One of my favorite workshops was given by Laura Dimitrio, a professor and fashion and art consultant. She spoke about how fashion is a faithful mirror of social, political, and economic history. She discussed how the moon boot became a fashion staple after the landing of the first person on the moon, while women’s empowerment coincided with the popularization of the miniskirt by London designer Mary Quant during the 1960s. Fashion is truly an art form in Italy—something I appreciate—and is probably one of the many things that made me fall in love with this country.
In addition to attending workshops, we visited Turin, where I toured the Museum of Cinema located in the Mole Antonelliana, the architectural symbol of Turin. The building was completed in 1889 and rises above the city to a height of 549.5 feet. When first built, it was the tallest masonry building of its time. Being afraid of heights, I agreed to go up the elevator to the top, but I had to hold onto the other students who were in the elevator with me as we headed up the “Mole.” At the top, I let go of my fears, walked out onto the balcony, and was greeted by an incredible 360-degree panoramic view of scenic Turin and its surrounding mountains. Standing on the symbol of this city that had been Italy’s first capital (before it moved to Florence and then Rome), I couldn’t help but reflect on the significance of taking in this view during Italy’s celebration of a century and a half of unity.

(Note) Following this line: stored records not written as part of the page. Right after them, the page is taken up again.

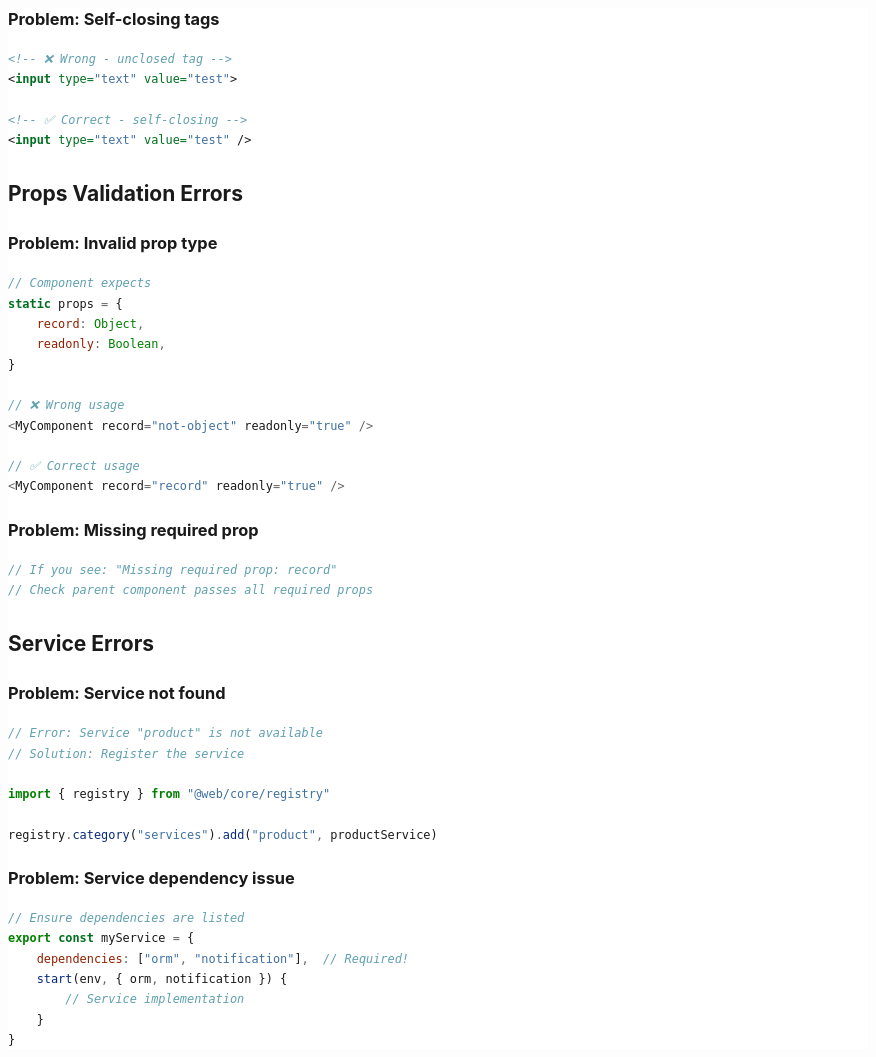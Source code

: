 ### Problem: Self-closing tags

```xml
<!-- ❌ Wrong - unclosed tag -->
<input type="text" value="test">

<!-- ✅ Correct - self-closing -->
<input type="text" value="test" />
```

## Props Validation Errors

### Problem: Invalid prop type

```javascript
// Component expects
static props = {
    record: Object,
    readonly: Boolean,
}

// ❌ Wrong usage
<MyComponent record="not-object" readonly="true" />

// ✅ Correct usage  
<MyComponent record="record" readonly="true" />
```

### Problem: Missing required prop

```javascript
// If you see: "Missing required prop: record"
// Check parent component passes all required props
```

## Service Errors

### Problem: Service not found

```javascript
// Error: Service "product" is not available
// Solution: Register the service

import { registry } from "@web/core/registry"

registry.category("services").add("product", productService)
```

### Problem: Service dependency issue

```javascript
// Ensure dependencies are listed
export const myService = {
    dependencies: ["orm", "notification"],  // Required!
    start(env, { orm, notification }) {
        // Service implementation
    }
}
```
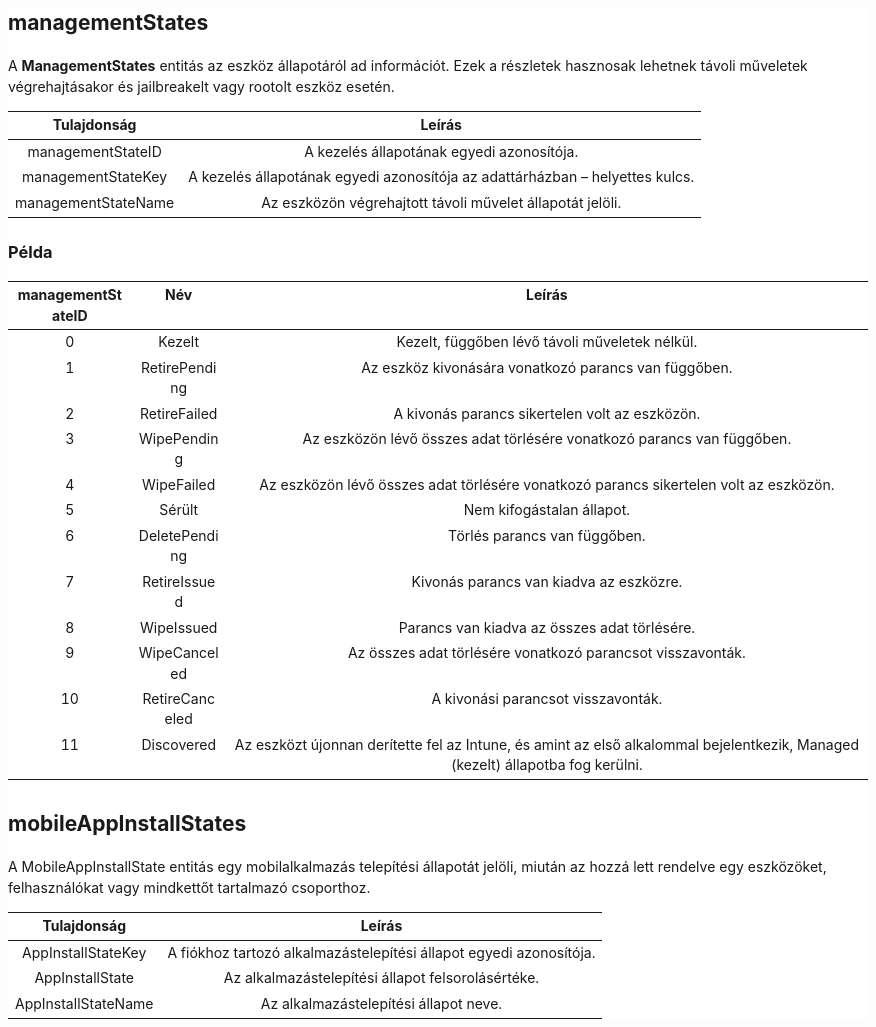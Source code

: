 
## <a name="managementstates"></a>managementStates
A **ManagementStates** entitás az eszköz állapotáról ad információt. Ezek a részletek hasznosak lehetnek távoli műveletek végrehajtásakor és jailbreakelt vagy rootolt eszköz esetén.

|       Tulajdonság      |                                     Leírás                                    |
|:-------------------:|:----------------------------------------------------------------------------------:|
| managementStateID   | A kezelés állapotának egyedi azonosítója.                                       |
| managementStateKey  | A kezelés állapotának egyedi azonosítója az adattárházban – helyettes kulcs. |
| managementStateName | Az eszközön végrehajtott távoli művelet állapotát jelöli.                 |

### <a name="example"></a>Példa

| managementStateID |      Név      |                                                   Leírás                                                   |
|:-----------------:|:--------------:|:---------------------------------------------------------------------------------------------------------------:|
| 0                 | Kezelt        | Kezelt, függőben lévő távoli műveletek nélkül.                                                                       |
| 1                 | RetirePending  | Az eszköz kivonására vonatkozó parancs van függőben.                                                             |
| 2                 | RetireFailed   | A kivonás parancs sikertelen volt az eszközön.                                                                      |
| 3                 | WipePending    | Az eszközön lévő összes adat törlésére vonatkozó parancs van függőben.                                                               |
| 4                 | WipeFailed     | Az eszközön lévő összes adat törlésére vonatkozó parancs sikertelen volt az eszközön.                                                                        |
| 5                 | Sérült      | Nem kifogástalan állapot.                                                                                              |
| 6                 | DeletePending  | Törlés parancs van függőben.                                                             |
| 7                 | RetireIssued   | Kivonás parancs van kiadva az eszközre.                                                               |
| 8                 | WipeIssued     | Parancs van kiadva az összes adat törlésére.                                                                               |
| 9                 | WipeCanceled   | Az összes adat törlésére vonatkozó parancsot visszavonták.                                                                               |
| 10                | RetireCanceled | A kivonási parancsot visszavonták.                                                                             |
| 11                | Discovered     | Az eszközt újonnan derítette fel az Intune, és amint az első alkalommal bejelentkezik, Managed (kezelt) állapotba fog kerülni. |

## <a name="mobileappinstallstates"></a>mobileAppInstallStates
A MobileAppInstallState entitás egy mobilalkalmazás telepítési állapotát jelöli, miután az hozzá lett rendelve egy eszközöket, felhasználókat vagy mindkettőt tartalmazó csoporthoz.

|       Tulajdonság      |                        Leírás                       |
|:-------------------:|:--------------------------------------------------------:|
| AppInstallStateKey  | A fiókhoz tartozó alkalmazástelepítési állapot egyedi azonosítója. |
| AppInstallState     | Az alkalmazástelepítési állapot felsorolásértéke.                     |
| AppInstallStateName | Az alkalmazástelepítési állapot neve.                           |

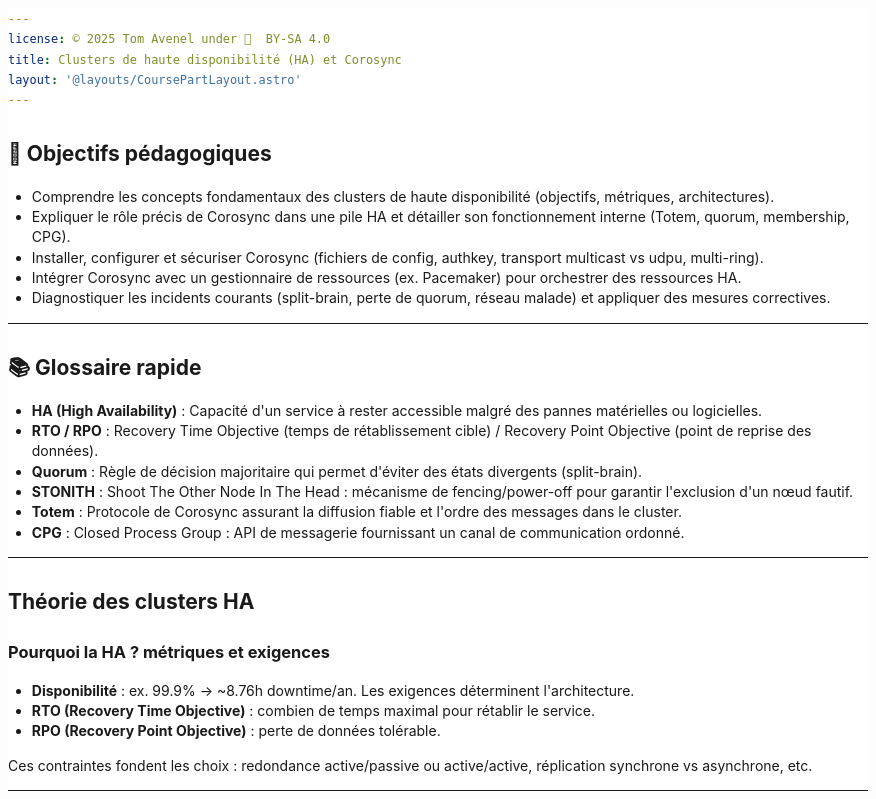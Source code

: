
 ```yaml
---
license: © 2025 Tom Avenel under 󰵫  BY-SA 4.0
title: Clusters de haute disponibilité (HA) et Corosync
layout: '@layouts/CoursePartLayout.astro'
---
```


## 🎯 Objectifs pédagogiques

- Comprendre les concepts fondamentaux des clusters de haute disponibilité (objectifs, métriques, architectures).
- Expliquer le rôle précis de Corosync dans une pile HA et détailler son fonctionnement interne (Totem, quorum, membership, CPG).
- Installer, configurer et sécuriser Corosync (fichiers de config, authkey, transport multicast vs udpu, multi-ring).
- Intégrer Corosync avec un gestionnaire de ressources (ex. Pacemaker) pour orchestrer des ressources HA.
- Diagnostiquer les incidents courants (split-brain, perte de quorum, réseau malade) et appliquer des mesures correctives.

---

## 📚 Glossaire rapide

- **HA (High Availability)** : Capacité d'un service à rester accessible malgré des pannes matérielles ou logicielles.
- **RTO / RPO** : Recovery Time Objective (temps de rétablissement cible) / Recovery Point Objective (point de reprise des données).
- **Quorum** : Règle de décision majoritaire qui permet d'éviter des états divergents (split-brain).
- **STONITH** : Shoot The Other Node In The Head : mécanisme de fencing/power-off pour garantir l'exclusion d'un nœud fautif.
- **Totem** : Protocole de Corosync assurant la diffusion fiable et l'ordre des messages dans le cluster.
- **CPG** : Closed Process Group : API de messagerie fournissant un canal de communication ordonné.

---

## Théorie des clusters HA

### Pourquoi la HA ? métriques et exigences

- **Disponibilité** : ex. 99.9% → ~8.76h downtime/an. Les exigences déterminent l'architecture.
- **RTO (Recovery Time Objective)** : combien de temps maximal pour rétablir le service.
- **RPO (Recovery Point Objective)** : perte de données tolérable.

Ces contraintes fondent les choix : redondance active/passive ou active/active, réplication synchrone vs asynchrone, etc.

---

I had many great experiences in Italy while I was at the conference and later on as I traveled on my own. Somehow, though, I can never forget the moment I had with the women in that elevator. No matter how afraid I was, I knew I would be fine because I was surrounded by other strong women who, like myself, have their own strengths and fears, all of which spring from their pasts and presents. In that moment, nothing else mattered—they were willing to help me as I confronted one of my own fears and give me the strength I needed.
The conference was a once-in-a-lifetime experience, and it brought to mind a question I have been grappling with for some time: Are women's unification and a worldwide movement that makes every woman an equal member of her society possible?
I would say yes, but not easily. Though I don’t know how, I do know we should strive for a world in which women are equal members in society, and we should try to come to an understanding of what that would mean around the world. Only by looking into the past and figuring out how we arrived where we are today will we make the future a better place for women. Unification lies in knowing one’s history. Many women’s stories don’t exist, are told by men, or are scattered and broken. Italy is a country dealing with many issues, but also celebrating all that it has managed to preserve and unite. Perhaps women could do the same: hold onto the past, address the present, and work toward a better future.